(Stored items)
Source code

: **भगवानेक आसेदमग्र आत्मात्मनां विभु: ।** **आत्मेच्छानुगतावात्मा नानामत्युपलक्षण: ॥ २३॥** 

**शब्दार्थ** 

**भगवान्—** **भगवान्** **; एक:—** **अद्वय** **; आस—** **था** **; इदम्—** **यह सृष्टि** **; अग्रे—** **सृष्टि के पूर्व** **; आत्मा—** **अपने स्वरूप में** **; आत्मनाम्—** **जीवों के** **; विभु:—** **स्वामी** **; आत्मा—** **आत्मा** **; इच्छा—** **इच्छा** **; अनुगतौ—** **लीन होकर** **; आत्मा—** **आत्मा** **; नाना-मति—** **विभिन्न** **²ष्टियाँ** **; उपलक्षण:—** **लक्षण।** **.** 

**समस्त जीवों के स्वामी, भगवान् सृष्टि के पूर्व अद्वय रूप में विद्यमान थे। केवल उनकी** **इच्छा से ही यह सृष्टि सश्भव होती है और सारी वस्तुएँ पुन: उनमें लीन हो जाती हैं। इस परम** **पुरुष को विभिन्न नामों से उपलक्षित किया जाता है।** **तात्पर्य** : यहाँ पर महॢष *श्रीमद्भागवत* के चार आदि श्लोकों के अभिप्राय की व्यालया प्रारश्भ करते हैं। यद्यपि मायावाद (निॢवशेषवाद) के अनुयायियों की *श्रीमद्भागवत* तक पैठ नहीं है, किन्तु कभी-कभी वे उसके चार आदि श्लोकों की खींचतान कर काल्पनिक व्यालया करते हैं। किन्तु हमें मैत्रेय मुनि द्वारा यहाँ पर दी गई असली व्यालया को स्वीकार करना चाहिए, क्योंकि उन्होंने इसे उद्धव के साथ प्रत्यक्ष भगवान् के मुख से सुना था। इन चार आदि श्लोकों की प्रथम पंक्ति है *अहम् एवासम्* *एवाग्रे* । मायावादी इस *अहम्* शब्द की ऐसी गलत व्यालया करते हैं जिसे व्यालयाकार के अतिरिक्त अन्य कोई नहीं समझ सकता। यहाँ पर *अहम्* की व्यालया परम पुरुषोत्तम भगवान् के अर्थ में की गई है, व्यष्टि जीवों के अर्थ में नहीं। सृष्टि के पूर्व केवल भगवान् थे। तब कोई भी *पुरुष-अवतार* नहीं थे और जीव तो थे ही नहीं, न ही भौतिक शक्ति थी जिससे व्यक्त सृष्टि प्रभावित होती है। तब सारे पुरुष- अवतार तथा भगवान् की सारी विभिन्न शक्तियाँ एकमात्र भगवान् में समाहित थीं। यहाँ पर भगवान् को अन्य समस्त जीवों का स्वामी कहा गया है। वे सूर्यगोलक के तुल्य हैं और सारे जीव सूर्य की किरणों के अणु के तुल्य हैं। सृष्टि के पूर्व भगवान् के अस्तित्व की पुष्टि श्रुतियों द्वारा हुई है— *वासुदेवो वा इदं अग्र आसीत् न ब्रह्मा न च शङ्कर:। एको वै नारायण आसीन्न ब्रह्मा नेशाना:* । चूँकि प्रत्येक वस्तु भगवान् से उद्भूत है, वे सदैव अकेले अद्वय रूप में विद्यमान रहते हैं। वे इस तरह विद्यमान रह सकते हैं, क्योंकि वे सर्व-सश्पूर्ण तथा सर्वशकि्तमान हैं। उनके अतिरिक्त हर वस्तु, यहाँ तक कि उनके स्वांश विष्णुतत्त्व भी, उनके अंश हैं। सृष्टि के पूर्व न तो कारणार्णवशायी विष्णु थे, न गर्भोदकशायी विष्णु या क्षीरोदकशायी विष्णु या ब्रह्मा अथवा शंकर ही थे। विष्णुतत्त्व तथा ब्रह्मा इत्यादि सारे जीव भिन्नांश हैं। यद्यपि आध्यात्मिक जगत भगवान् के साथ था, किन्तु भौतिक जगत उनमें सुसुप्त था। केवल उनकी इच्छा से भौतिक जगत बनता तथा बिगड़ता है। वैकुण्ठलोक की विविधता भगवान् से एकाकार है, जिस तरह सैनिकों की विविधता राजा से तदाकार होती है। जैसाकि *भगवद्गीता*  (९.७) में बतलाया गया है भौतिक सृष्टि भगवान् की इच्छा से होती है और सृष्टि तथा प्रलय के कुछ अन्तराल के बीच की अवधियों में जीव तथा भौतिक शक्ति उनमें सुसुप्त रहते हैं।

- _Directions_
The lines needed run from the first line of the data through the line containing "उपलक्षण:—** **लक्षण।** **.**"; give them again exactly and nothing else.

- _Solution for this problem_
Source code

: **भगवानेक आसेदमग्र आत्मात्मनां विभु: ।** **आत्मेच्छानुगतावात्मा नानामत्युपलक्षण: ॥ २३॥** 

**शब्दार्थ** 

**भगवान्—** **भगवान्** **; एक:—** **अद्वय** **; आस—** **था** **; इदम्—** **यह सृष्टि** **; अग्रे—** **सृष्टि के पूर्व** **; आत्मा—** **अपने स्वरूप में** **; आत्मनाम्—** **जीवों के** **; विभु:—** **स्वामी** **; आत्मा—** **आत्मा** **; इच्छा—** **इच्छा** **; अनुगतौ—** **लीन होकर** **; आत्मा—** **आत्मा** **; नाना-मति—** **विभिन्न** **²ष्टियाँ** **; उपलक्षण:—** **लक्षण।** **.** 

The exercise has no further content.